Citing logistical and security issues relating to the fact that the opening of the line’s first phase is slated to fall on New Year’s Eve, MTA Chairman Tom Prendergast said that the opening, set seven years ago, would provide “another set of challenges” for the agency.

“We do need to set a date at which time we say ‘we’re a go’ or ‘not a go,’” said Prendergast after the agency’s board meeting. “We’re approaching that point. There’s been a tremendous amount of focus, more so than I can ever remember, about trying to make the committed date of Dec. 31 — for a lot of good reasons. So stay tuned.”

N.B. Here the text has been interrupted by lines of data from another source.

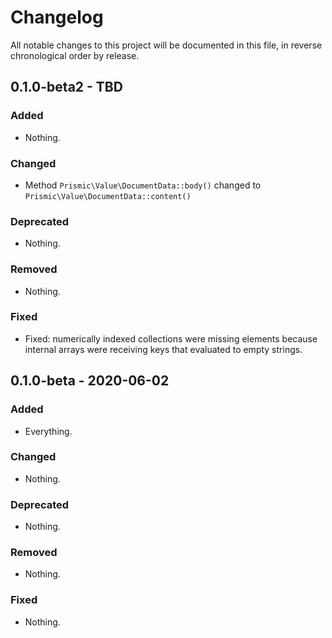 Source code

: # Changelog

All notable changes to this project will be documented in this file, in reverse chronological order by release.

## 0.1.0-beta2 - TBD

### Added

- Nothing.

### Changed

- Method `Prismic\Value\DocumentData::body()` changed to `Prismic\Value\DocumentData::content()`

### Deprecated

- Nothing.

### Removed

- Nothing.

### Fixed

- Fixed: numerically indexed collections were missing elements because internal arrays were receiving keys that evaluated to empty strings.

## 0.1.0-beta - 2020-06-02

### Added

- Everything.

### Changed

- Nothing.

### Deprecated

- Nothing.

### Removed

- Nothing.

### Fixed

- Nothing.
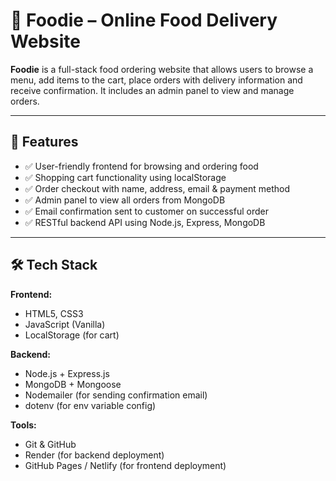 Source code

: # 🍔 Foodie – Online Food Delivery Website

**Foodie** is a full-stack food ordering website that allows users to browse a menu, add items to the cart, place orders with delivery information and receive confirmation. It includes an admin panel to view and manage orders.

---

## 🌟 Features

- ✅ User-friendly frontend for browsing and ordering food
- ✅ Shopping cart functionality using localStorage
- ✅ Order checkout with name, address, email & payment method
- ✅ Admin panel to view all orders from MongoDB
- ✅ Email confirmation sent to customer on successful order
- ✅ RESTful backend API using Node.js, Express, MongoDB

---

## 🛠️ Tech Stack

**Frontend:**
- HTML5, CSS3
- JavaScript (Vanilla)
- LocalStorage (for cart)

**Backend:**
- Node.js + Express.js
- MongoDB + Mongoose
- Nodemailer (for sending confirmation email)
- dotenv (for env variable config)

**Tools:**
- Git & GitHub
- Render (for backend deployment)
- GitHub Pages / Netlify (for frontend deployment)


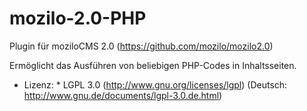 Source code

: mozilo-2.0-PHP
======================
Plugin für moziloCMS 2.0 (https://github.com/mozilo/mozilo2.0)

Ermöglicht das Ausführen von beliebigen PHP-Codes in Inhaltsseiten.

* Lizenz: 
      * LGPL 3.0 (http://www.gnu.org/licenses/lgpl) (Deutsch: http://www.gnu.de/documents/lgpl-3.0.de.html)
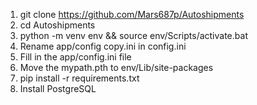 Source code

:1. git clone https://github.com/Mars687p/Autoshipments
2. cd Autoshipments
3. python -m venv env && source env/Scripts/activate.bat
4. Rename app/config copy.ini in config.ini
5. Fill in the app/config.ini file
6. Move the mypath.pth to env/Lib/site-packages
7. pip install -r requirements.txt
8. Install PostgreSQL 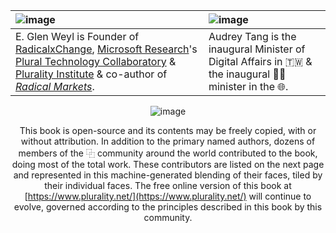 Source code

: | ![image](https://raw.githubusercontent.com/pluralitybook/plurality/main/figs/author-Glen.png)                                                                                                                                                                                                                                                                                | ![image](https://raw.githubusercontent.com/pluralitybook/plurality/main/figs/author-Audrey.png)             |
| :--------------------------------------------------------------------------------------------------------------------------------------------------------------------------------------------------------------------------------------------------------------------------------------------------------------------------------------------------------------------------- | :---------------------------------------------------------------------------------------------------------- |
| E. Glen Weyl is Founder of [RadicalxChange](https://www.radicalxchange.org),  [Microsoft Research](https://www.microsoft.com/en-us/research/)'s [Plural Technology Collaboratory](https://aka.ms/plural) & [Plurality Institute](https://plurality.institute) & co-author of *[Radical Markets](https://press.princeton.edu/books/hardcover/9780691177502/radical-markets)*. | Audrey Tang is the inaugural Minister of Digital Affairs in 🇹🇼 & the inaugural 🏳️‍⚧️ minister in the 🌐. |

<div align="center">

![image](https://raw.githubusercontent.com/pluralitybook/plurality/main/figs/author-Community.png)

This book is open-source and its contents may be freely copied, with or without attribution.  In addition to the primary named authors, dozens of members of the ⿻ community around the world contributed to the book, doing most of the total work.  These contributors are listed on the next page and represented in this machine-generated blending of their faces, tiled by their individual faces.  The free online version of this book at [https://www.plurality.net/](https://www.plurality.net/) will continue to evolve, governed according to the principles described in this book by this community.
</div>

The agency remains positive that construction will wrap up in time to open before the year’s end—just 45 days away. Still, hurdles for the $4.5 billion project remain, including the installation and testing of elevators and escalators at its 72nd and 86th street stations, according to an update presented to the MTA on Monday.

Prendergast elaborated that the agency had originally aimed vaguely to launch the line “in 2016.” That commitment has been pushed to the brink.

“It just so happens that the last day of 2016 is Dec. 31,” Prendergast said matter-of-factly. “I don’t know if they honestly thought about the fact that it was New Year’s Eve. A lot of people in the world watch the ball drop … So it provides another set of challenges for us to meet.”

Nick Sifuentes, deputy director of the transit advocacy group Riders Alliance, stressed that it’s important that the line opens without issues.

“I think the MTA is learning lessons from Hudson Yards, which opened up with leaks,” said Sifuentes.

“The most important thing,” he continued, “is for the MTA to open Second Avenue when all the tests are done and everything is in place—not only proving infrastructure projects can get done when we say they’ll be done, but done correctly too.”

Whatever date is chosen, Prendergast said the agency would continue to work “hand in glove” with the police department for the launch.